In an interview with CNN last month, Mayorkas said, “The vast majority of those individuals have not sought to evade law enforcement, but have actually surrendered themselves to law enforcement and made a claim for relief under our laws … And so they make their claims, and the initial threshold for those claims under the law is lower than the ultimate asylum standard.”

However, in a letter to Mayorkas, chairman of the House Committee on Oversight and Accountability, Rep. James Comer, R-Kentucky, told Mayorkas, “DHS’s own data contradict your statements. Only a fraction of the illegal aliens DHS personnel apprehend receive a credible fear screening prior to being released into the country.”

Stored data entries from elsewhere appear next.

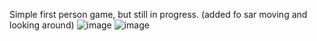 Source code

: Simple first person game, but still in progress. (added fo sar moving and looking around)
![image](https://user-images.githubusercontent.com/60985440/141691193-811ee68b-50bc-46c1-aad3-e06c986e33a2.png)
![image](https://user-images.githubusercontent.com/60985440/141691276-d6f73a0a-c176-48d3-8015-a8190b757e61.png)

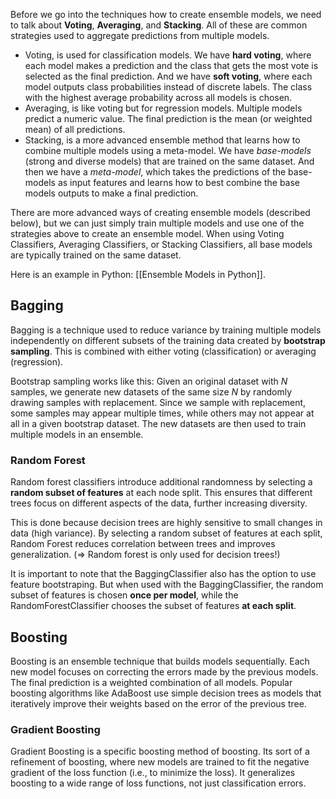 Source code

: Before we go into the techniques how to create ensemble models, we need to talk about **Voting**, **Averaging**, and **Stacking**. All of these are common strategies used to aggregate predictions from multiple models.
- Voting, is used for classification models. We have **hard voting**, where each model makes a prediction and the class that gets the most vote is selected as the final prediction. And we have **soft voting**, where each model outputs class probabilities instead of discrete labels. The class with the highest average probability across all models is chosen.
- Averaging, is like voting but for regression models. Multiple models predict a numeric value. The final prediction is the mean (or weighted mean) of all predictions.
- Stacking, is a more advanced ensemble method that learns how to combine multiple models using a meta-model. We have *base-models* (strong and diverse models) that are trained on the same dataset. And then we have a *meta-model*, which takes the predictions of the base-models as input features and learns how to best combine the base models outputs to make a final prediction.

There are more advanced ways of creating ensemble models (described below), but we can just simply train multiple models and use one of the strategies above to create an ensemble model. When using Voting Classifiers, Averaging Classifiers, or Stacking Classifiers, all base models are typically trained on the same dataset.

Here is an example in Python: [[Ensemble Models in Python]].
## Bagging
Bagging is a technique used to reduce variance by training multiple models independently on different subsets of the training data created by **bootstrap sampling**. This is combined with either voting (classification) or averaging (regression). 

Bootstrap sampling works like this: Given an original dataset with $N$ samples, we generate new datasets of the same size $N$ by randomly drawing samples with replacement. Since we sample with replacement, some samples may appear multiple times, while others may not appear at all in a given bootstrap dataset. The new datasets are then used to train multiple models in an ensemble. 
### Random Forest
Random forest classifiers introduce additional randomness by selecting a **random subset of features** at each node split. This ensures that different trees focus on different aspects of the data, further increasing diversity.

This is done because decision trees are highly sensitive to small changes in data (high variance). By selecting a random subset of features at each split, Random Forest reduces correlation between trees and improves generalization. (=> Random forest is only used for decision trees!)

It is important to note that the BaggingClassifier also has the option to use feature bootstraping. But when used with the BaggingClassifier, the random subset of features is chosen **once per model**, while the RandomForestClassifier chooses the subset of features **at each split**. 
## Boosting
Boosting is an ensemble technique that builds models sequentially. Each new model focuses on correcting the errors made by the previous models. The final prediction is a weighted combination of all models. Popular boosting algorithms like AdaBoost use simple decision trees as models that iteratively improve their weights based on the error of the previous tree. 
### Gradient Boosting
Gradient Boosting is a specific boosting method of boosting. Its sort of a refinement of boosting, where new models are trained to fit the negative gradient of the loss function (i.e., to minimize the loss). It generalizes boosting to a wide range of loss functions, not just classification errors. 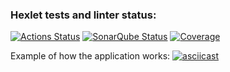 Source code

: ### Hexlet tests and linter status:
[![Actions Status](https://github.com/DSunShine371/java-project-71/actions/workflows/hexlet-check.yml/badge.svg)](https://github.com/DSunShine371/java-project-71/actions)
[![SonarQube Status](https://sonarcloud.io/api/project_badges/measure?project=DSunShine371_java-project-71&metric=alert_status)](https://sonarcloud.io/summary/new_code?id=DSunShine371_java-project-71)
[![Coverage](https://sonarcloud.io/api/project_badges/measure?project=DSunShine371_java-project-71&metric=coverage)](https://sonarcloud.io/summary/new_code?id=DSunShine371_java-project-71)

Example of how the application works:
[![asciicast](https://asciinema.org/a/Bd7spwrRDjFMUiE2RsRdFk594.svg)](https://asciinema.org/a/Bd7spwrRDjFMUiE2RsRdFk594) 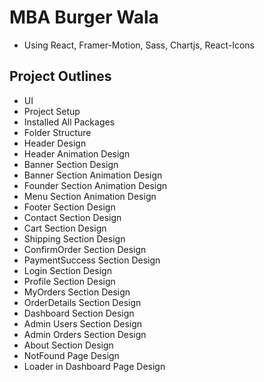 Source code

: # MBA Burger Wala
- Using React, Framer-Motion, Sass, Chartjs, React-Icons

## Project Outlines
- UI
 - Project Setup
 - Installed All Packages
 - Folder Structure
 - Header Design
 - Header Animation Design
 - Banner Section Design
 - Banner Section Animation Design
 - Founder Section Animation Design
 - Menu Section Animation Design
 - Footer Section Design
 - Contact Section Design
 - Cart Section Design
 - Shipping Section Design
 - ConfirmOrder Section Design
 - PaymentSuccess Section Design
 - Login Section Design
 - Profile Section Design
 - MyOrders Section Design
 - OrderDetails Section Design
 - Dashboard Section Design
 - Admin Users Section Design
 - Admin Orders Section Design
 - About Section Design
 - NotFound Page Design
 - Loader in Dashboard Page Design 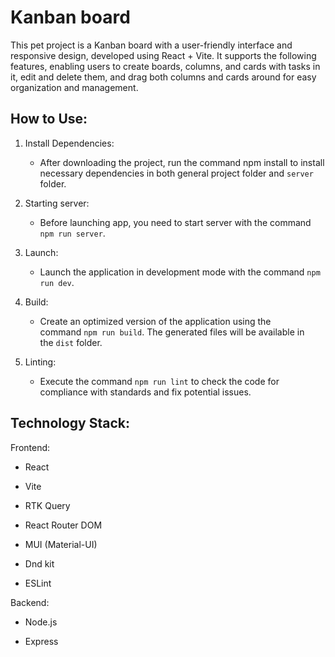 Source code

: # Kanban board

This pet project is a Kanban board with a user-friendly interface and responsive design, developed using React + Vite. It supports the following features, enabling users to create boards, columns, and cards with tasks in it, edit and delete them, and drag both columns and cards around for easy organization and management.

## How to Use:

1.  Install Dependencies:

    - After downloading the project, run the command npm install to install necessary dependencies in both general project folder and `server` folder.

2.  Starting server:

    - Before launching app, you need to start server with the command `npm run server`.

3.  Launch:

    - Launch the application in development mode with the command `npm run dev`.

4.  Build:

    - Create an optimized version of the application using the command `npm run build`. The generated files will be available in the `dist` folder.

5.  Linting:

    - Execute the command `npm run lint` to check the code for compliance with standards and fix potential issues.

## Technology Stack:

Frontend:

- React

- Vite

- RTK Query

- React Router DOM

- MUI (Material-UI)

- Dnd kit

- ESLint

Backend:

- Node.js

- Express
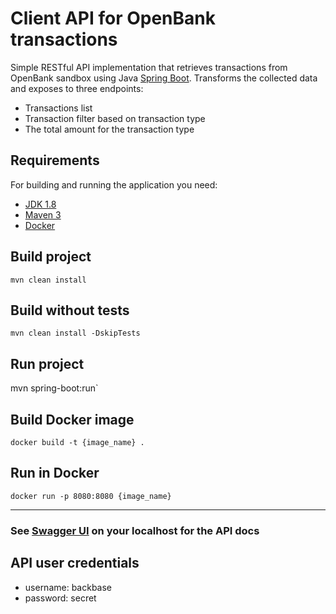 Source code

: # Client API for OpenBank transactions

Simple RESTful API implementation that retrieves transactions from OpenBank sandbox using Java [Spring Boot](http://projects.spring.io/spring-boot/).
Transforms the collected data and exposes to three endpoints:
- Transactions list
- Transaction filter based on transaction type
- The total amount for the transaction type

## Requirements
For building and running the application you need:

- [JDK 1.8](https://www.oracle.com/java/technologies/javase/javase-jdk8-downloads.html)
- [Maven 3](https://maven.apache.org)
- [Docker](https://www.docker.com)

## Build project 
`mvn clean install`

## Build without tests
`mvn clean install -DskipTests`

## Run project
mvn spring-boot:run`

## Build Docker image
`docker build -t {image_name} .`

## Run in Docker
`docker run -p 8080:8080 {image_name}`
___
### See [Swagger UI](http://localhost:8080/swagger-ui/) on your localhost for the API docs
## API user credentials
- username: backbase
- password: secret

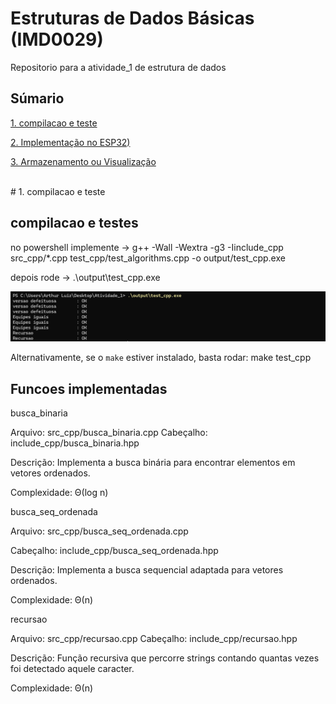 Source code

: # Estruturas de Dados Básicas (IMD0029)

Repositorio para a atividade_1 de estrutura de dados

## Súmario
[1. compilacao e teste](#c1)

[2. Implementação no ESP32)](#c2)

[3. Armazenamento ou Visualização](#c3)

<br>
# <a name="c1"></a>1. compilacao e teste

## compilacao e testes

no powershell implemente ->
g++ -Wall -Wextra -g3 -Iinclude_cpp src_cpp/*.cpp test_cpp/test_algorithms.cpp -o output/test_cpp.exe

depois rode -> .\output\test_cpp.exe

<img src="saida_terminal.png"></a>

Alternativamente, se o `make` estiver instalado, basta rodar:
make test_cpp




## Funcoes implementadas 
busca_binaria

Arquivo: src_cpp/busca_binaria.cpp
Cabeçalho: include_cpp/busca_binaria.hpp

Descrição: Implementa a busca binária para encontrar elementos em vetores ordenados.

Complexidade: Θ(log n)

 busca_seq_ordenada

Arquivo: src_cpp/busca_seq_ordenada.cpp

Cabeçalho: include_cpp/busca_seq_ordenada.hpp

Descrição: Implementa a busca sequencial adaptada para vetores ordenados.

Complexidade: Θ(n)

 recursao

Arquivo: src_cpp/recursao.cpp
Cabeçalho: include_cpp/recursao.hpp

Descrição: Função recursiva que percorre strings contando quantas vezes foi detectado aquele caracter.

Complexidade: Θ(n)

According to federal data for last December, for example, more than 140,000 of the 172,116 Title 8 apprehensions resulted in individuals being released into the U.S. but only 5,001 were referred for credible fear screenings. A similar pattern is reported in other months.

“Because of contradictory data posted on various DHS websites, however, it is impossible to know the extent of DHS’s catch and release policies,” Comer said. Instead of referring the majority who were released for credible fear screenings, Comer argues, Mayorkas’ “policy in most circumstances is to simply release illegal aliens into the country.”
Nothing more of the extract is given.